> Data shown:
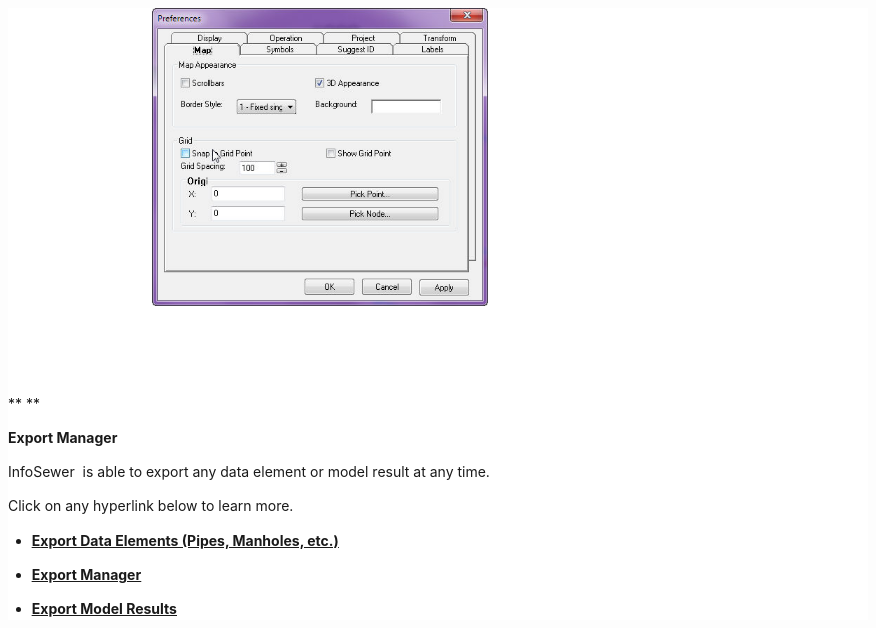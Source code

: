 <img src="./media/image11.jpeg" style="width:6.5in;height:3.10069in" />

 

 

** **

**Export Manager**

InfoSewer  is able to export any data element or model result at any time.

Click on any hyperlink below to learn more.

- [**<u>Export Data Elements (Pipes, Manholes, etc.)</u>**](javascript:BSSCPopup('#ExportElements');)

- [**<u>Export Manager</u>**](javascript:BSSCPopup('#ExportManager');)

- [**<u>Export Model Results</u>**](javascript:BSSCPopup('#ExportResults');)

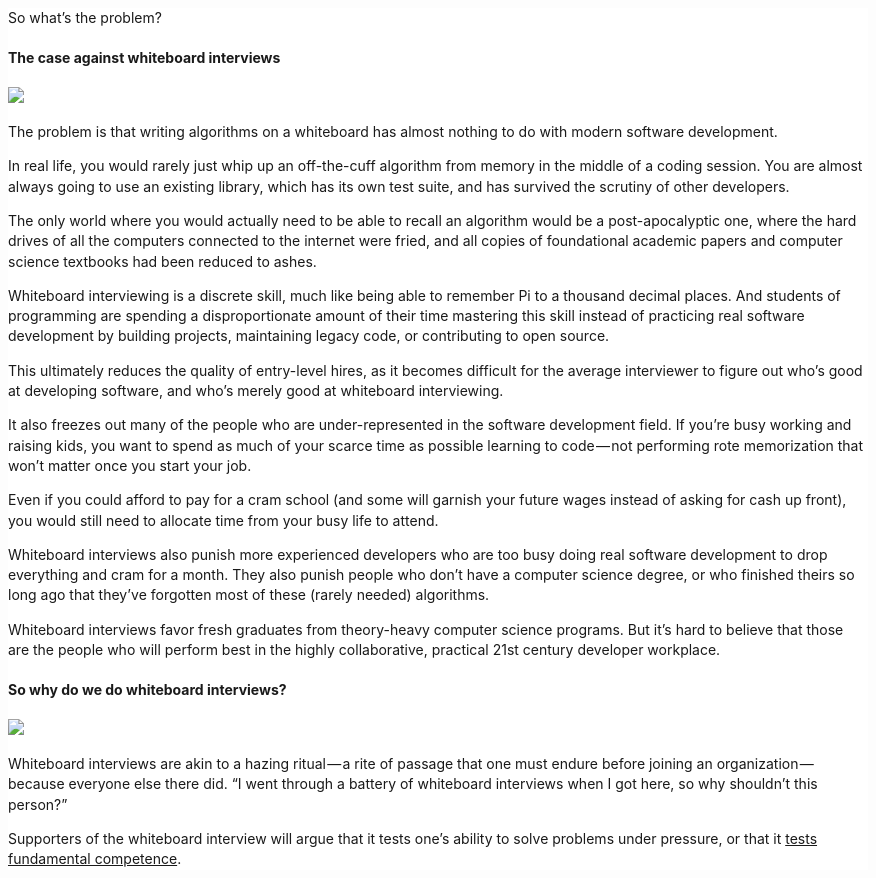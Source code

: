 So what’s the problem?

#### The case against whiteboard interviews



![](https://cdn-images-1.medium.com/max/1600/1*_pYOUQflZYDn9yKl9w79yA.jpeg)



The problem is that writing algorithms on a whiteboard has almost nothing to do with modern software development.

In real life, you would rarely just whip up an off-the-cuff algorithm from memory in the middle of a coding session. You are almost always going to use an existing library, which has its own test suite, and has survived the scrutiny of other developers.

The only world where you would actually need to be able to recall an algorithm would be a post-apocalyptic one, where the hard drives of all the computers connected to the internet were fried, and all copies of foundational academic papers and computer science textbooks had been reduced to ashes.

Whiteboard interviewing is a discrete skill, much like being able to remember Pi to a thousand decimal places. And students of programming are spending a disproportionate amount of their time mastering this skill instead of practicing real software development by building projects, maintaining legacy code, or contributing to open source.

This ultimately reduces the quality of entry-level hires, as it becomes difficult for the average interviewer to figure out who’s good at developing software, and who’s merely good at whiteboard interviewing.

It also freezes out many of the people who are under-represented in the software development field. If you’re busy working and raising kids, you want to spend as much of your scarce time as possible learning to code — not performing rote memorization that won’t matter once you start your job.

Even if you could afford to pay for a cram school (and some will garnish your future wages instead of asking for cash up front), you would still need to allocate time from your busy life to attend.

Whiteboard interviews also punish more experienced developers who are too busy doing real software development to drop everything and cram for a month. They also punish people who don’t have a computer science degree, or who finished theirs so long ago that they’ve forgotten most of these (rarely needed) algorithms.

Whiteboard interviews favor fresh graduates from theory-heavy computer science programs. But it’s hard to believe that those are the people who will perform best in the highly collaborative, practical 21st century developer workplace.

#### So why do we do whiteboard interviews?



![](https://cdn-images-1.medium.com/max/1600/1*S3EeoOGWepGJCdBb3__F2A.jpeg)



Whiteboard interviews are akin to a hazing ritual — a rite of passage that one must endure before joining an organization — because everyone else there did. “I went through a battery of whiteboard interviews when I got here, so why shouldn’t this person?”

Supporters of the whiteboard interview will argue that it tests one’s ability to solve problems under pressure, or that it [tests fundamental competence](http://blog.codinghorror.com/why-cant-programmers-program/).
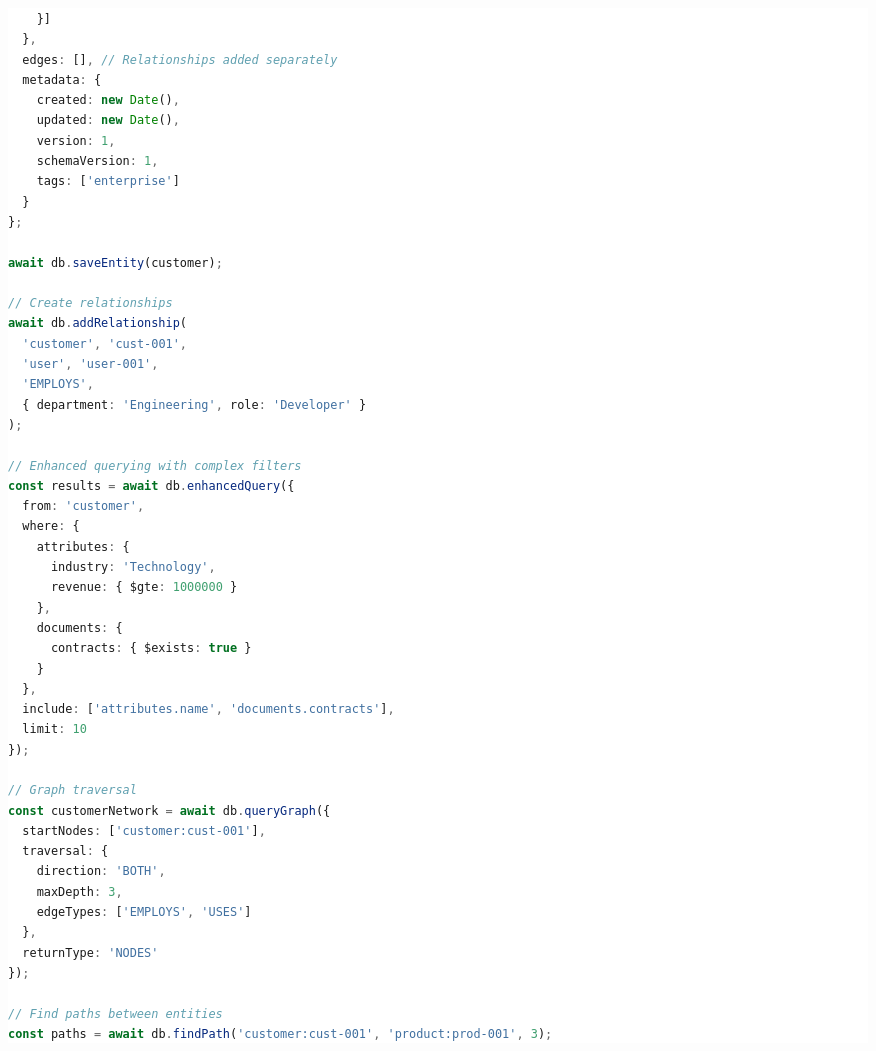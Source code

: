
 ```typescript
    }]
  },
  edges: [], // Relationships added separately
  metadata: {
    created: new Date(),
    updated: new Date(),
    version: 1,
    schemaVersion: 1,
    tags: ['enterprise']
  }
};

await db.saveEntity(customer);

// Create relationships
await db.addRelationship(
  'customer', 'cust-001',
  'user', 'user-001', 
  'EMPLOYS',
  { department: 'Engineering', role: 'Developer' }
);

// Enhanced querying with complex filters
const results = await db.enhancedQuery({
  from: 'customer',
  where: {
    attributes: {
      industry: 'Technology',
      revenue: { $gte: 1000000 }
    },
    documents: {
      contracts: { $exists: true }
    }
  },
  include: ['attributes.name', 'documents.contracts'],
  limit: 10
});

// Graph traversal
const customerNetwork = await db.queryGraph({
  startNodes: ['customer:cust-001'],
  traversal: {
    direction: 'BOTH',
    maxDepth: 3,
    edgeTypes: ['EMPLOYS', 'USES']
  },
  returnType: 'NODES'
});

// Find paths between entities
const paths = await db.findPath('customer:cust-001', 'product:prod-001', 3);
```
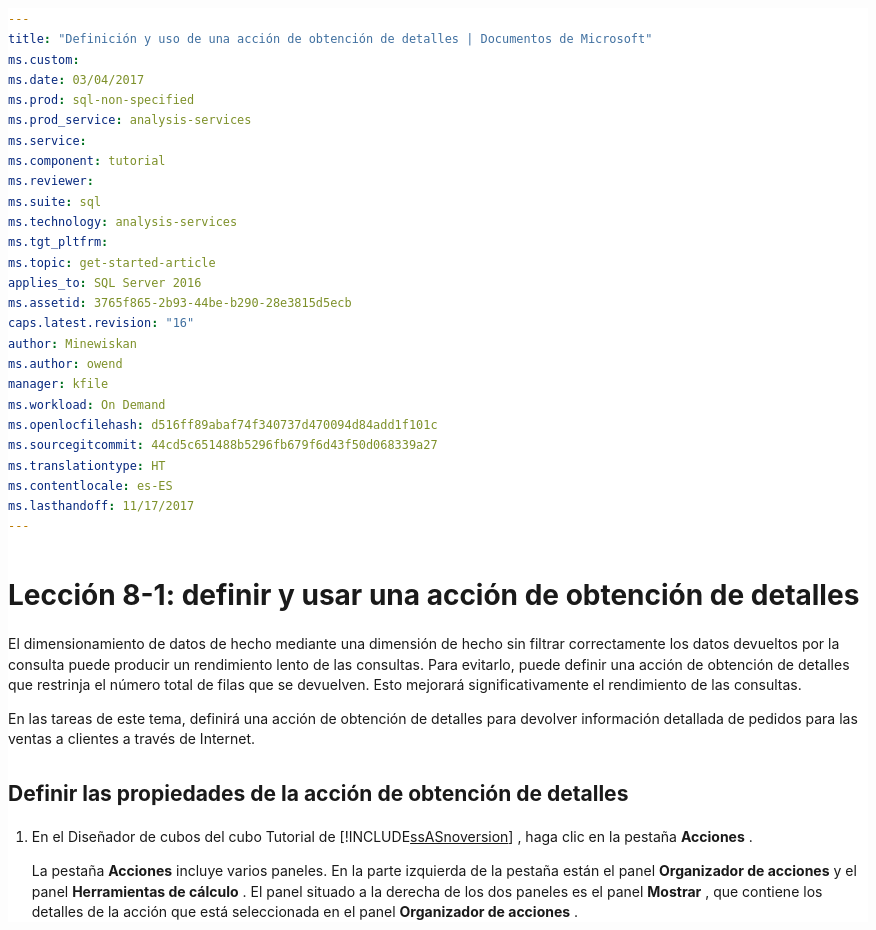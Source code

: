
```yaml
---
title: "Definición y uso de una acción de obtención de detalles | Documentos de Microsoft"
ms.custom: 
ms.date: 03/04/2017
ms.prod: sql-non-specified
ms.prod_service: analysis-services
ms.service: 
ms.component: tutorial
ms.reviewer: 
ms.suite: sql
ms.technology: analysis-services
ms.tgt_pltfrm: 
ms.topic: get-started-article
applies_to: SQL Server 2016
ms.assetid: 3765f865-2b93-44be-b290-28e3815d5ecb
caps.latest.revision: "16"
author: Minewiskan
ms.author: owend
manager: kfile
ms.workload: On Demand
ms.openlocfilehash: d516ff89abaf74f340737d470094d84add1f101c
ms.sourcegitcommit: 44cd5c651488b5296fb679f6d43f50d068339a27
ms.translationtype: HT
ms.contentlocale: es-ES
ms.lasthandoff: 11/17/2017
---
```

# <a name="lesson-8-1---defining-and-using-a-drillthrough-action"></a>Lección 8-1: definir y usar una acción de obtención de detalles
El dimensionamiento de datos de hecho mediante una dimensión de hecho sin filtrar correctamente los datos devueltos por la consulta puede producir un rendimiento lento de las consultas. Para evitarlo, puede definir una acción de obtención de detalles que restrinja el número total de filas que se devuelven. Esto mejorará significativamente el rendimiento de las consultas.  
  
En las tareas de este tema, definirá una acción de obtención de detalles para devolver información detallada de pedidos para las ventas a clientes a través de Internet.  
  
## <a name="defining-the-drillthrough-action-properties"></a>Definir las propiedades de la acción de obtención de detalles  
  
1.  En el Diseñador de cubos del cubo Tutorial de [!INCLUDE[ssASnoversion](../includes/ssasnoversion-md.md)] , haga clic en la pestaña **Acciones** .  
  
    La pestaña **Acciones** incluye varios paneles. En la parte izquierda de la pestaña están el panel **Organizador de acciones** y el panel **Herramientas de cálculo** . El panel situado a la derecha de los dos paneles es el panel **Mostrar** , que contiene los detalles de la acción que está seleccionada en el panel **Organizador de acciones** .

> Work to complete: Exactly how many lines in the data above hold "algorithms"? State that number only.

> Answer section: 2